フロントセクションの一番の特徴となるのが、大きく張り出したプラスチック製コンポーネントだろう。当時の開発コンセプトは「歩行者保護」。メルセデスらしいクロームメッキ製ラジエーターグリルが廃止され、ヘッドライトやメルセデスを象徴するスリー・ポインテッド・スターを含むフロントセクションを、プラスチック製衝撃吸収材でカバーしたのである。さらに、バンパーも前方からのエネルギーを吸収するよう設計されている。
米国運輸省が立ち上げた「ESV」

そもそも、1970年代初頭、欧米諸国における交通事故統計は目を覆いたくなる状況にあった。交通密度が高まるにつれて、交通事故による犠牲者数が激増していたのである。
メルセデス・ベンツに関しては、1959年にいち早く安全ボディシェルを標準装備するなど、自動車の安全性に関する技術革新が進み、状況は改善されつつあった。しかし、すべてのメーカーがパッシブセーフティやアクティブセーフティをさらに向上させようと、開発に力を注いでいたわけではなかった。
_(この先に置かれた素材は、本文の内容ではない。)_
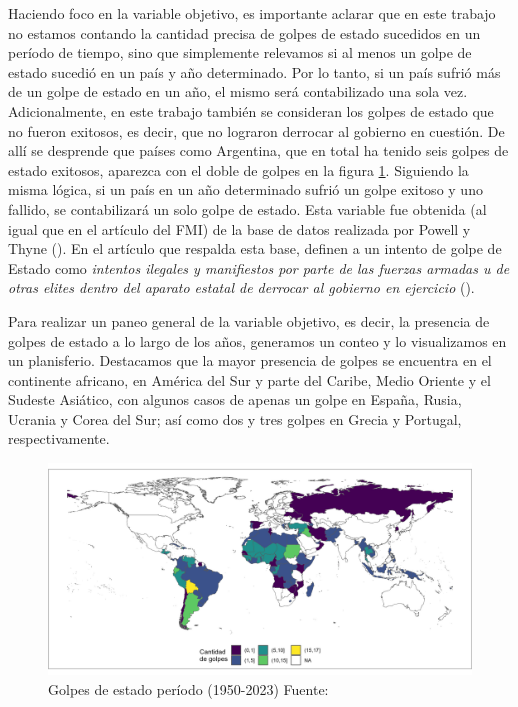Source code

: \documentclass{article}
\begin{document}
Haciendo foco en la variable objetivo, es importante aclarar que en este trabajo no 
estamos contando la cantidad precisa
de golpes de estado sucedidos en un período de tiempo, sino que simplemente relevamos
si al menos un golpe de estado sucedió en un país y año determinado. Por lo tanto, si
un país sufrió más de un golpe de estado en un año, el mismo será contabilizado una
sola vez. Adicionalmente, en este trabajo también se consideran los golpes de estado
que no fueron exitosos, es decir, que no lograron derrocar al gobierno en cuestión. 
De allí se desprende que países como Argentina, que en total ha tenido seis golpes de 
estado exitosos, aparezca con el doble de golpes en la figura \ref{fig::mapa_golpes}.
Siguiendo la misma lógica, si un país en un año determinado sufrió un golpe exitoso y 
uno fallido, se contabilizará un solo golpe de estado.
Esta variable fue obtenida (al igual que en el artículo del FMI) de la base de datos
realizada por Powell y Thyne (\citeyear{Pow11}). En el artículo que respalda esta base, 
definen a un intento de golpe de Estado como \textit{intentos ilegales y manifiestos por parte 
de las fuerzas armadas u de otras elites dentro del aparato estatal de derrocar al 
gobierno en ejercicio} (\cite[p.~252]{Pow11}).

Para realizar un paneo general de la variable objetivo, es decir, la presencia de
golpes de estado a lo largo de los años, generamos un conteo y lo visualizamos en un 
planisferio. Destacamos que la mayor presencia de golpes se encuentra en el 
continente africano, en América del Sur y parte del Caribe, Medio Oriente y el 
Sudeste Asiático, con algunos casos de apenas un golpe en España, Rusia, Ucrania 
y Corea del Sur; así como dos y tres golpes en Grecia y Portugal, respectivamente.

\begin{figure}[H]
 \centering 
 \includegraphics[width=1\textwidth]{2_golpes.png}
 \caption{Golpes de estado período (1950-2023) Fuente: \cite{Pow11} \label{fig::mapa_golpes}}
\end{figure}
\end{document}
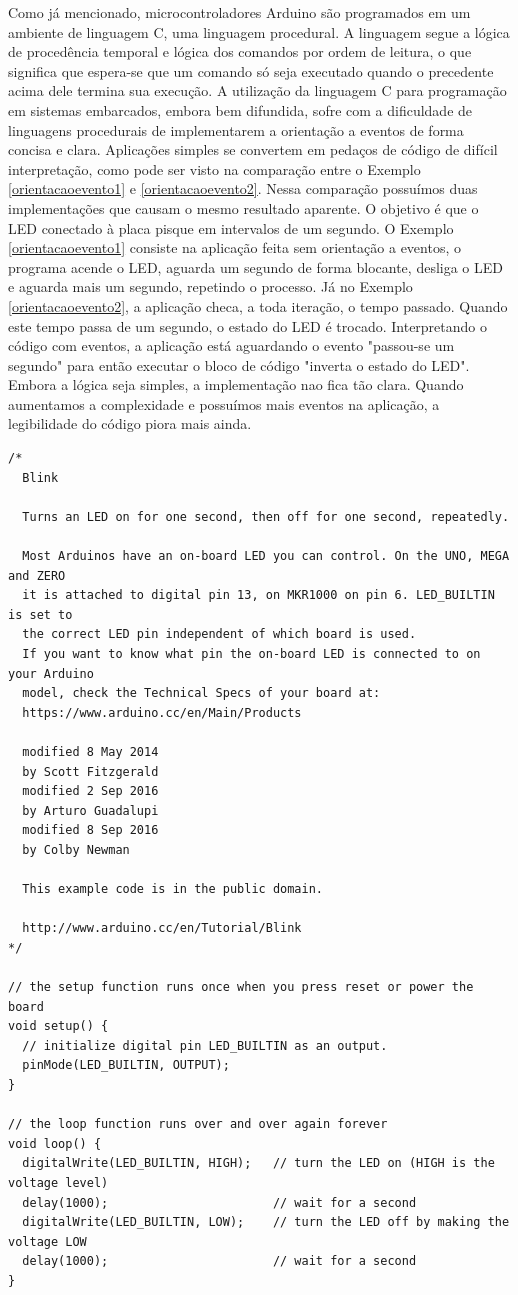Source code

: \documentclass{article}
\begin{document}
\par Como já mencionado, microcontroladores Arduino são programados em um ambiente de linguagem C, uma linguagem procedural. A linguagem segue a lógica de procedência temporal e lógica dos comandos por ordem de leitura, o que significa que espera-se que um comando só seja executado quando o precedente acima dele termina sua execução. A utilização da linguagem C para programação em sistemas embarcados, embora bem difundida, sofre com a dificuldade de linguagens procedurais de implementarem a orientação a eventos de forma concisa e clara. Aplicações simples se convertem em pedaços de código de difícil interpretação, como pode ser visto na comparação entre o Exemplo \ref{orientacaoevento1} e \ref{orientacaoevento2}. Nessa comparação possuímos duas implementações que causam o mesmo resultado aparente. O objetivo é que o LED conectado à placa pisque em intervalos de um segundo. O Exemplo \ref{orientacaoevento1} consiste na aplicação feita sem orientação a eventos, o programa acende o LED, aguarda um segundo de forma blocante, desliga o LED e aguarda mais um segundo, repetindo o processo. Já no Exemplo \ref{orientacaoevento2}, a aplicação checa, a toda iteração, o tempo passado. Quando este tempo passa de um segundo, o estado do LED é trocado. Interpretando o código com eventos, a aplicação está aguardando o evento "passou-se um segundo" para então executar o bloco de código "inverta o estado do LED". Embora a lógica seja simples, a implementação nao fica tão clara. Quando aumentamos a complexidade e possuímos mais eventos na aplicação, a legibilidade do código piora mais ainda. 
\begin{lstlisting}[style=CStyle,label=orientacaoevento1,caption=Aplicação não orientada a evento]
/*
  Blink

  Turns an LED on for one second, then off for one second, repeatedly.

  Most Arduinos have an on-board LED you can control. On the UNO, MEGA and ZERO
  it is attached to digital pin 13, on MKR1000 on pin 6. LED_BUILTIN is set to
  the correct LED pin independent of which board is used.
  If you want to know what pin the on-board LED is connected to on your Arduino
  model, check the Technical Specs of your board at:
  https://www.arduino.cc/en/Main/Products

  modified 8 May 2014
  by Scott Fitzgerald
  modified 2 Sep 2016
  by Arturo Guadalupi
  modified 8 Sep 2016
  by Colby Newman

  This example code is in the public domain.

  http://www.arduino.cc/en/Tutorial/Blink
*/

// the setup function runs once when you press reset or power the board
void setup() {
  // initialize digital pin LED_BUILTIN as an output.
  pinMode(LED_BUILTIN, OUTPUT);
}

// the loop function runs over and over again forever
void loop() {
  digitalWrite(LED_BUILTIN, HIGH);   // turn the LED on (HIGH is the voltage level)
  delay(1000);                       // wait for a second
  digitalWrite(LED_BUILTIN, LOW);    // turn the LED off by making the voltage LOW
  delay(1000);                       // wait for a second
}
\end{lstlisting}
\end{document}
そこで、アメリカ合衆国運輸省(DOT)は「安全実験車プログラム(ESV:Experimental Safety Vehicle)」を立ち上げた(ドイツ語では「ESF」)。ESVは全自動車メーカー対象で、新たな自動車安全基準の策定を目的としていたが、これを受けてメルセデス・ベンツは、1971年以来、30台以上の安全実験車両「ESF」を開発してきた。
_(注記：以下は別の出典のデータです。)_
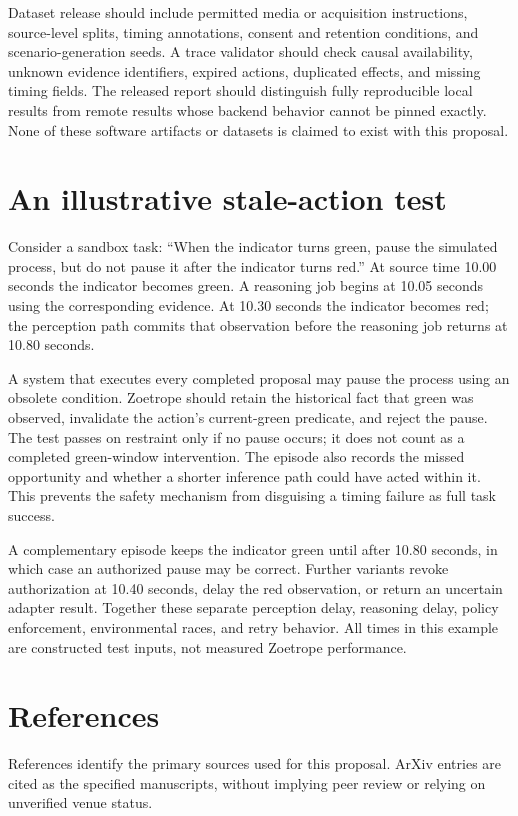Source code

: \documentclass[11pt,letterpaper]{article}
\begin{document}
Dataset release should include permitted media or acquisition instructions, source-level splits, timing annotations, consent and retention conditions, and scenario-generation seeds. A trace validator should check causal availability, unknown evidence identifiers, expired actions, duplicated effects, and missing timing fields. The released report should distinguish fully reproducible local results from remote results whose backend behavior cannot be pinned exactly. None of these software artifacts or datasets is claimed to exist with this proposal.

\section{An illustrative stale-action test}
Consider a sandbox task: ``When the indicator turns green, pause the simulated process, but do not pause it after the indicator turns red.'' At source time 10.00 seconds the indicator becomes green. A reasoning job begins at 10.05 seconds using the corresponding evidence. At 10.30 seconds the indicator becomes red; the perception path commits that observation before the reasoning job returns at 10.80 seconds.

A system that executes every completed proposal may pause the process using an obsolete condition. Zoetrope should retain the historical fact that green was observed, invalidate the action's current-green predicate, and reject the pause. The test passes on restraint only if no pause occurs; it does not count as a completed green-window intervention. The episode also records the missed opportunity and whether a shorter inference path could have acted within it. This prevents the safety mechanism from disguising a timing failure as full task success.

A complementary episode keeps the indicator green until after 10.80 seconds, in which case an authorized pause may be correct. Further variants revoke authorization at 10.40 seconds, delay the red observation, or return an uncertain adapter result. Together these separate perception delay, reasoning delay, policy enforcement, environmental races, and retry behavior. All times in this example are constructed test inputs, not measured Zoetrope performance.

\clearpage
\section*{References}
\noindent\small References identify the primary sources used for this proposal. ArXiv entries are cited as the specified manuscripts, without implying peer review or relying on unverified venue status.\normalsize
\vspace{7pt}
\end{document}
1971年10月に「ESF 05」、1972年5月に「ESF 13」が登場。今回紹介する「ESF 22」は、メルセデスによる3台目のESFとして発表され、1973年3月13〜16日に、日本・京都で開催された第4回国際ESV会議において初公開された。現在もメルセデスはESFの開発を続けており、直近では4年前の2019年に「ESF 2019」が発表されている。
現在も絶え間なく続く安全性への追求

ESFは、メルセデス・ベンツの安全技術を大きく後押しすることになった。エアバッグを含むレストレイント・システム、インテリアの衝撃吸収エリア、ABS(アンチロック・ブレーキ・システム)、ヘッドライト・ワイパーなどは、最初期に登場した「ESF 05」と「ESF 13」の段階で、すでに装備されていた。
3番目のESVとして登場した「ESF 22」は、この2台をさらに発展させ、前面衝突・歩行者保護のコンセプトが加えられている。ベースとなったのは、ボディ後半を見れば分かるようにW116型Sクラス。ESFでテストされたすべての対策が、後に実用化に至った訳ではないが、現在のカスタマーは間違いなく、過去よりも安全にクルマをドライブできているのである。
安全性に関しては、終わりのない研究開発が現在も続けられている。例えば、電気自動車はボディシェル内のスペース活用に様々な可能性や課題が残されており、安全システムに新しい要求を突きつけているという。メルセデス・ベンツのエンジニアは「ESF 22」の発表から50年経った今も、安全に対する解答を探し続けているのである。